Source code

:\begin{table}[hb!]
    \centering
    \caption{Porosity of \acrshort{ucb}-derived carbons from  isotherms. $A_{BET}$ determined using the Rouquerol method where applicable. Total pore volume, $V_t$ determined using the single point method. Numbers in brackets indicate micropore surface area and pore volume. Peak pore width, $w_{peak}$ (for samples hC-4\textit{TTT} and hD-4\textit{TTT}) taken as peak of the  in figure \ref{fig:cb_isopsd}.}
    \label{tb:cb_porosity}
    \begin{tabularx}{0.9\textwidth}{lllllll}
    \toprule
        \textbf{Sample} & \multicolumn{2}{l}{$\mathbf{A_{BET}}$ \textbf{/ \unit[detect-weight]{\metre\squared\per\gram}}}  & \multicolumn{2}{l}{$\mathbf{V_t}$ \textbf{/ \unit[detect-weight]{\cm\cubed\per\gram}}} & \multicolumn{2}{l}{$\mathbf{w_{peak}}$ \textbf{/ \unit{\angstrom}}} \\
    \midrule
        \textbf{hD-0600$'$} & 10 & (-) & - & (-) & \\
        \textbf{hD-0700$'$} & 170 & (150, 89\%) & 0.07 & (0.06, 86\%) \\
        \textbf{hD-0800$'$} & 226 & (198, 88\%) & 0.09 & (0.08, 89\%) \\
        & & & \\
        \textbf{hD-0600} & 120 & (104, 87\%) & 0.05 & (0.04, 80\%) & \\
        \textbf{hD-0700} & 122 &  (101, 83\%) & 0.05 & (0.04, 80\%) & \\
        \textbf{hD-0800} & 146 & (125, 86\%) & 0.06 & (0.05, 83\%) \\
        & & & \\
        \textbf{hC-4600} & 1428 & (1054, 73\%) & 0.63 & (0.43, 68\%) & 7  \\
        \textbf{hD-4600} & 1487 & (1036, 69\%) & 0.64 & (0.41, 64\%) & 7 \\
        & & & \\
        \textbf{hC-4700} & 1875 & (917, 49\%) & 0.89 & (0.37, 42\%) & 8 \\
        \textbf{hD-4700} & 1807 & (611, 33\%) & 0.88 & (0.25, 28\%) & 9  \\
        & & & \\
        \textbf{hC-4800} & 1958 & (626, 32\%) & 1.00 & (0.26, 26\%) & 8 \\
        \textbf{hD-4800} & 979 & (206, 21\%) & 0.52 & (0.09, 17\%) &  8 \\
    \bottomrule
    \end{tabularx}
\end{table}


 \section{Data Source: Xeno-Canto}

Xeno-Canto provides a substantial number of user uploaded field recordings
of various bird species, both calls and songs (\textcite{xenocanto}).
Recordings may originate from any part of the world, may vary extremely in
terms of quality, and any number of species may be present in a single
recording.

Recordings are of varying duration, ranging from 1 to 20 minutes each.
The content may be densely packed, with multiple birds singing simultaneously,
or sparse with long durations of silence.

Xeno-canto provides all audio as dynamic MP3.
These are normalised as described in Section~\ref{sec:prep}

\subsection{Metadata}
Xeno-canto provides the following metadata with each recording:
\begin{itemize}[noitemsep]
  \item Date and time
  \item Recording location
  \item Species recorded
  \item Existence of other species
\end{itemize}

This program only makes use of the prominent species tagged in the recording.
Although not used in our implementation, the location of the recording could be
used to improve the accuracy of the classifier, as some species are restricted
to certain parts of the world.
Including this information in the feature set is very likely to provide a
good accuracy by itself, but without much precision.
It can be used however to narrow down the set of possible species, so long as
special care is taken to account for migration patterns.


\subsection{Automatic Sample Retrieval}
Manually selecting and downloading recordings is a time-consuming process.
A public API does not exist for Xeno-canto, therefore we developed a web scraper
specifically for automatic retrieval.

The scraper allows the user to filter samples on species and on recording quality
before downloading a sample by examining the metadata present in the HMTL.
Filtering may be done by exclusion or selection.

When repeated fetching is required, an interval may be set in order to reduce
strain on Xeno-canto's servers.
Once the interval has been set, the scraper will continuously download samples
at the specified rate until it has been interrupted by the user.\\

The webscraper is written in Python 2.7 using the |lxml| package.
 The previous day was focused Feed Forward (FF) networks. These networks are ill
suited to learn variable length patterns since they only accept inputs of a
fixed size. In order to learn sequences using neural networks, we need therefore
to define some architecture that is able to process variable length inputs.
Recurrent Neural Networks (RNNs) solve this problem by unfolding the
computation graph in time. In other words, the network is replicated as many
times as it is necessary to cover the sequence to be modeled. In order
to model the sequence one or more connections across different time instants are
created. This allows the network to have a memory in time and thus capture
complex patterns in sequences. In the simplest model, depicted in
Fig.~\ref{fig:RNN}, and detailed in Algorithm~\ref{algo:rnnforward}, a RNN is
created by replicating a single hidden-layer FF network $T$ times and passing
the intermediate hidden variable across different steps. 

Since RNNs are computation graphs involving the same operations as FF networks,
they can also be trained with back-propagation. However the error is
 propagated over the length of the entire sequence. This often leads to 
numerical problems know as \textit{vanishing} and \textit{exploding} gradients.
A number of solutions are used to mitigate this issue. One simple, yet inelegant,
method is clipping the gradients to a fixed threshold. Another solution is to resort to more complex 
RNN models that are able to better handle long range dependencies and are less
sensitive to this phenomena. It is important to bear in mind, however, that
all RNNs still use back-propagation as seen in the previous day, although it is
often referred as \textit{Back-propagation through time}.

____

About this exercise >> Of the lines above, copy each one that contains the word "samples".

Expected output >>
    \caption{Porosity of \acrshort{ucb}-derived carbons from  isotherms. $A_{BET}$ determined using the Rouquerol method where applicable. Total pore volume, $V_t$ determined using the single point method. Numbers in brackets indicate micropore surface area and pore volume. Peak pore width, $w_{peak}$ (for samples hC-4\textit{TTT} and hD-4\textit{TTT}) taken as peak of the  in figure \ref{fig:cb_isopsd}.}
The scraper allows the user to filter samples on species and on recording quality
Once the interval has been set, the scraper will continuously download samples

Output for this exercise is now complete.